Punch has a long history and the word itself comes from the Sanksrit for ‘five’, the number of ingredients in the ancient version – alcohol, sugar, lemon, water and spices. These days you can find any number of recipes, but making punch is a personal thing and we’d recommend winging it. Here are a few simple guidelines to make sure things don’t get too weird:
1) Don’t use too many ingredients – one main spirit will do along with a couple of juices and a sprinkling of other bits and pieces. If you add too many conflicting flavours, you’ll quickly end up with an undrinkable bowl of murky liquid.
2) Don’t make it too strong – it’s meant to be a long drink, not a short cocktail. Lots of ice, juice and other mixers will make something that tastes great and lasts all afternoon.
3) Do add real fruit – juice is good, but adding chopped fruit will add flavour and make it look great. Apples and oranges almost always work, but drop in kiwi, passion fruit and mango for something a bit special.
4) Go for a classic formula – the mantra for a rum punch is ‘one of sour, two of sweet, three of strong, four of weak’, and it works. Start with something like lemon juice, sugar syrup, rum and orange juice, and experiment from there.
The most important thing for me when drinking beer in the sun is to try and avoid anything too dark or strong – knocking back a 10% imperial stout in the heat is a recipe for a guaranteed early snooze. While the current IPA craze has led to a wide array of 6% ABV+ beasts, there are still lots of great craft beers that fit the bill. From punchy pale ales like Rocky Head Pale and Brixton Reliance to session beers like Gipsy Hill Hepcat and the amazing Kernel Table Beer, it’s incredible how much flavour brewers can pack into beers with such sensible strengths.
A cold fizzy beer around the barbecue is a cliché but can be great, especially now there are loads of interesting lagers out there. Whether you go for something like the excellent Harviestoun Schiehallion, a staple for me when meeting up with whisky-drinking friends, or something more ‘crafty’, like Spreadsheet Ninja from Weird Beard (my local brewer), the days of boring, tasteless, yellow fizzy beer are behind us.
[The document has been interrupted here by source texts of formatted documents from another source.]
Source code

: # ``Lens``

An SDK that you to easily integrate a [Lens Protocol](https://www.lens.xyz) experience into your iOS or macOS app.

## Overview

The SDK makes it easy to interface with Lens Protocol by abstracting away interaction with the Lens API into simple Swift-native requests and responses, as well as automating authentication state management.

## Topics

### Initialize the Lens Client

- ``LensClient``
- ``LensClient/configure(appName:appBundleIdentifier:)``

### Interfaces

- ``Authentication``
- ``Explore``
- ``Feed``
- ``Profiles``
While I don’t know much about wine, I have colleagues who do. Dawn Davies, our buyer, is not only one of only 350 Masters of Wine in the world – the most qualified and knowledgeable wine experts – but she’s also a fan of al fresco summer drinking. Here are her recommendations:
Andriano Pinot Grigio: Pinot Grigio can be dull and boring, but this is from one of the top producers in northern Italy. It’s very fresh with a wonderful bouquet – lots of lifted florals – and is very rounded on the palate
Alta Alella Bruant 2014 Organic Cava: this is a really good-quality Cava and has been aged on the lees, making it a bit more like Champagne. It’s organic and the producers really know their grapes and terroir.
Weingut Richter Brauneberger Riesling Kabinett 2015: people are often scared of Riesling, but this goes well with food and is very fresh and summery. Chill it down and it’ll open up beautifully in the glass. It’s also not that high in alcohol – only 8%. It’s worth getting a couple of bottles…
Whatever you’re doing, this weekend should be a lazy one – enjoy it.